Milo bumped shoulders with Andrew, and they scuffled for a bit, laughing all the while. “Yeah! He was. He wasn’t even a baron though. Not until he was an adult.”
“Your line of peerage only goes back four generations?” Andrew asked.
“Great-Grandpa was a knight,” Milo explained. “So he was part of the gentry, but he gained a barony thanks to his hard work and elevated the family to where we are now. His goal was immortality.”
“Immortality?” I asked.
“Yeah! Some plants, especially magical ones, can basically live forever. And my family has always been good with alchemy. So Great-grandpa Milo came to the continent and scoured it for new herbal medicines and cures for all sorts of sicknesses. He never found anything that made him immortal, but he did find a bunch of cures to common illnesses.”
“That’s... actually really nice,” I said.

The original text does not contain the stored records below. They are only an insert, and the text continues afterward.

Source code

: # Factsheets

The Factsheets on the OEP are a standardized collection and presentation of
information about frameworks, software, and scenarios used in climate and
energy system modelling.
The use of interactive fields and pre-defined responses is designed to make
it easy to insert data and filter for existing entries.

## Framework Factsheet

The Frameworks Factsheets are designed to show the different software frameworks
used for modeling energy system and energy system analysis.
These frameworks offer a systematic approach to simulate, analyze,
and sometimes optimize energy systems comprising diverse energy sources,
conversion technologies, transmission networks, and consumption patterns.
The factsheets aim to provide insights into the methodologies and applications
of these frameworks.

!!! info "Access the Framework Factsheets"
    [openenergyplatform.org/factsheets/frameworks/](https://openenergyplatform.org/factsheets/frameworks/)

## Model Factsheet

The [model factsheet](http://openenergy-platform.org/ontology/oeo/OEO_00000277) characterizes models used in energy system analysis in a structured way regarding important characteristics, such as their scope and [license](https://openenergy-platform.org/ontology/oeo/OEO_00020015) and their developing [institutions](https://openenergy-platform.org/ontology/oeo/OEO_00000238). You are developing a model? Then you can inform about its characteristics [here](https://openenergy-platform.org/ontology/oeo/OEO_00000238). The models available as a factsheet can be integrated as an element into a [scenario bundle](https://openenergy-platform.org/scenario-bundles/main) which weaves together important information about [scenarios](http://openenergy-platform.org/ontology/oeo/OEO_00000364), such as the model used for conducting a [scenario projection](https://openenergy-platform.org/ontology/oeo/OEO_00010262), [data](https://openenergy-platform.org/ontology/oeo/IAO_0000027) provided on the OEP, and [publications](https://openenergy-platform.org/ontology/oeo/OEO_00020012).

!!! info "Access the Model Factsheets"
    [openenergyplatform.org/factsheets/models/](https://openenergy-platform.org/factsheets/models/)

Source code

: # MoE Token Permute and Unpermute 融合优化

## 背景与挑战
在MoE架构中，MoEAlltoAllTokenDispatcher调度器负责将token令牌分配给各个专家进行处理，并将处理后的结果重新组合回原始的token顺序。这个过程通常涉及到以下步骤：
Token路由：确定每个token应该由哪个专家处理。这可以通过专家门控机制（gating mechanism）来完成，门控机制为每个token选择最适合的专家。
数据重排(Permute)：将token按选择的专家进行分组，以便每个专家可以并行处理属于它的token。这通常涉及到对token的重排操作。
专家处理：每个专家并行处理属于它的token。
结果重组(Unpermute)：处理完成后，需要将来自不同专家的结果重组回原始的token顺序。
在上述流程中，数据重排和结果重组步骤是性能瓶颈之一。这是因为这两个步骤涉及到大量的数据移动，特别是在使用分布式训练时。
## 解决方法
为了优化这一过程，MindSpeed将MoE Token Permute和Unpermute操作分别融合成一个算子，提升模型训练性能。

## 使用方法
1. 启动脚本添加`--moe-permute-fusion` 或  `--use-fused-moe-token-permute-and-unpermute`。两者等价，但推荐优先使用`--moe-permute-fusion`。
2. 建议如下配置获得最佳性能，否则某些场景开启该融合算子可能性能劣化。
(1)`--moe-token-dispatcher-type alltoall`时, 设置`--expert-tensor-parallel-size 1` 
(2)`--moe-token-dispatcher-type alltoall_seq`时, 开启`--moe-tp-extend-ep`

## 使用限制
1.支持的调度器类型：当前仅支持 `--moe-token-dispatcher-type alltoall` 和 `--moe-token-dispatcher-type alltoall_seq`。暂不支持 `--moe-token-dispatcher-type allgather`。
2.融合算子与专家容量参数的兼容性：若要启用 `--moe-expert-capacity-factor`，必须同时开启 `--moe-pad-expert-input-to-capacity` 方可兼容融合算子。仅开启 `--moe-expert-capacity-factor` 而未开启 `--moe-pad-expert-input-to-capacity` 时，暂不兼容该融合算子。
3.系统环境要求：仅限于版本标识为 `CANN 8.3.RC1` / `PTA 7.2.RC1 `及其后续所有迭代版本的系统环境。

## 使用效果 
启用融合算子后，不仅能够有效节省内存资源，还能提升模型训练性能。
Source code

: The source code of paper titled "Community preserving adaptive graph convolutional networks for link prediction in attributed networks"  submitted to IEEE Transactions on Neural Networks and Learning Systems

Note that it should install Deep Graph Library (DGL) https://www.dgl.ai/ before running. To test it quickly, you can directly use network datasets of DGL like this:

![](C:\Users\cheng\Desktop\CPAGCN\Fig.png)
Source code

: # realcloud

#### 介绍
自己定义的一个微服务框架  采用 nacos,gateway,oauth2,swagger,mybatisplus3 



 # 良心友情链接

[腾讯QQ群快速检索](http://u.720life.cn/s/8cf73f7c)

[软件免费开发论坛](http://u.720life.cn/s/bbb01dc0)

He nodded. “That’s how we made our fortune at first. But grandpa Milo then discovered that the peerage would pay more for spices than for herbal remedies. Besides, alchemy is an expensive business, and a dangerous one.”
“Dangerous how?” I asked.
“Well, a lot of the stuff you need to make is toxic,” Milo said. “That’s why some of our best family skills are made to help us resist poisons. And some of the stuff is explosive, chemicals and... stuff, you know?”
“Right, yeah,” I said.
Family skills? Resistances to poison?
I felt a bit of a headache coming on. What kind of a mess was this? The only good thing to come from this discovery was that I now knew that I couldn’t just poison everyone and expect to get away with it.
I’d have to be creative . And that would mean more research and more time to prepare.
“Hey, guys, go on to lunch without me, I think I need to check something out in the library,” I said.
There had to be something recorded about the Milo family and their resistance. Was it a bloodline thing? Did that even exist at all?
And here I thought this world was done being blatantly unfair.